Records to use below:

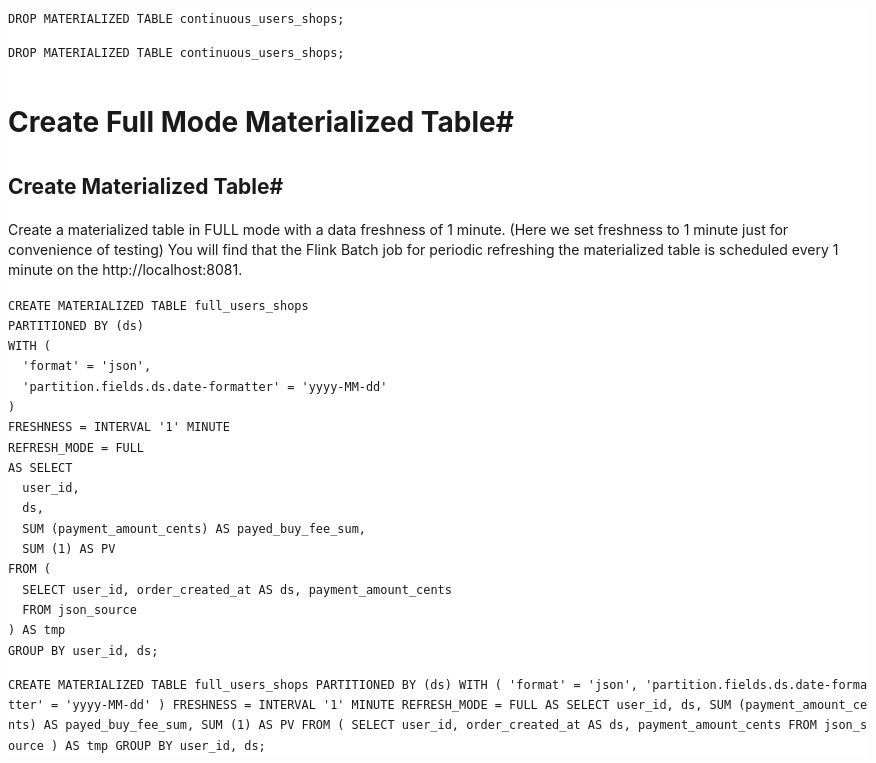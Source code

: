 
```
DROP MATERIALIZED TABLE continuous_users_shops;

```

`DROP MATERIALIZED TABLE continuous_users_shops;
`

# Create Full Mode Materialized Table#


## Create Materialized Table#


Create a materialized table in FULL mode with a data freshness of 1 minute. (Here we set freshness to 1 minute just for convenience of testing) You will find that the Flink Batch job for periodic refreshing the materialized table is scheduled every 1 minute on the http://localhost:8081.


```
CREATE MATERIALIZED TABLE full_users_shops
PARTITIONED BY (ds)
WITH (
  'format' = 'json',
  'partition.fields.ds.date-formatter' = 'yyyy-MM-dd'
)
FRESHNESS = INTERVAL '1' MINUTE
REFRESH_MODE = FULL
AS SELECT
  user_id,
  ds,
  SUM (payment_amount_cents) AS payed_buy_fee_sum,
  SUM (1) AS PV
FROM (
  SELECT user_id, order_created_at AS ds, payment_amount_cents
  FROM json_source
) AS tmp
GROUP BY user_id, ds;

```

`CREATE MATERIALIZED TABLE full_users_shops
PARTITIONED BY (ds)
WITH (
  'format' = 'json',
  'partition.fields.ds.date-formatter' = 'yyyy-MM-dd'
)
FRESHNESS = INTERVAL '1' MINUTE
REFRESH_MODE = FULL
AS SELECT
  user_id,
  ds,
  SUM (payment_amount_cents) AS payed_buy_fee_sum,
  SUM (1) AS PV
FROM (
  SELECT user_id, order_created_at AS ds, payment_amount_cents
  FROM json_source
) AS tmp
GROUP BY user_id, ds;
`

End of Records to use.

● What you are asked to do
Retype only the lines that run from the first line of the entries above to the line containing "## Create Materialized Table#", both included. Do not carry over any pictures.

● Answer for the task
Source code

: 
```
DROP MATERIALIZED TABLE continuous_users_shops;

```

`DROP MATERIALIZED TABLE continuous_users_shops;
`

# Create Full Mode Materialized Table#


## Create Materialized Table#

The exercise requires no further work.